Fast wäre Mariana in Ohnmacht gefallen. Das war wieder typisch ihre Mutter! Ihr kein Wort zu sagen und sie einfach so ins kalte Wasser zu werfen. Was sollte Mariana jetzt tun, hier mitten auf der Bühne? Nein, danke, ich will den Armen nicht helfen sagen und sie verlassen? Ihre Mutter hatte sehr gut gewusst, dass sie das niemals tun würde.

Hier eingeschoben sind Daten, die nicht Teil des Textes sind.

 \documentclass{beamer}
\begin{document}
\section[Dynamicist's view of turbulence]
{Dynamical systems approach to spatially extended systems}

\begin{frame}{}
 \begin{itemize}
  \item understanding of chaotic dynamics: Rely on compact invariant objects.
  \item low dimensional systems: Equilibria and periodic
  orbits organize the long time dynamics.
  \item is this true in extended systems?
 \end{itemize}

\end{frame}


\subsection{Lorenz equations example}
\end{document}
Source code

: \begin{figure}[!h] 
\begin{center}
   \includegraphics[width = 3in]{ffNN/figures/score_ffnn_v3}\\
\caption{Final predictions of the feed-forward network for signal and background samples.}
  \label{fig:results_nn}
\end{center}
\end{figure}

»Natürlich nicht endgültig und für alle Zeit«, schränkte da ihre Mutter schon mit einem verschwörerischen Blinzeln ein. »Nur für den nächsten Tanz. Also wer den ersten Tanz mit der Prinzessin des heutigen Balls –«
Nicht Königin, dachte Mariana. Niemals hätte ihre Mutter gesagt der Ballkönigin, denn das war sie selbst.
»– gewinnen will, muss sein Portemonnaie öffnen.« Amanda blinzelte erneut. »Weit öffnen«, ergänzte sie fordernd, lachte aber dabei, als wäre das nicht ernst gemeint. Was es hundertprozentig war.
»Zieh nicht so ein Gesicht«, zischte es da plötzlich von der Seite.
Das war die Frau von Marianas Onkel Adam, Abigail Peabody, die neben Mariana stand und vielleicht sogar noch ein kleineres Kirchenlicht im Kopf war als er. Dafür allerdings etliche, sehr viele, Jahre jünger. Adam Peabody hatte erst in höherem Alter geheiratet, weil ihn niemand haben wollte. Aber das hatte Abigail nicht gestört. Ihr lag nichts an Adam, nur an seinem Geld.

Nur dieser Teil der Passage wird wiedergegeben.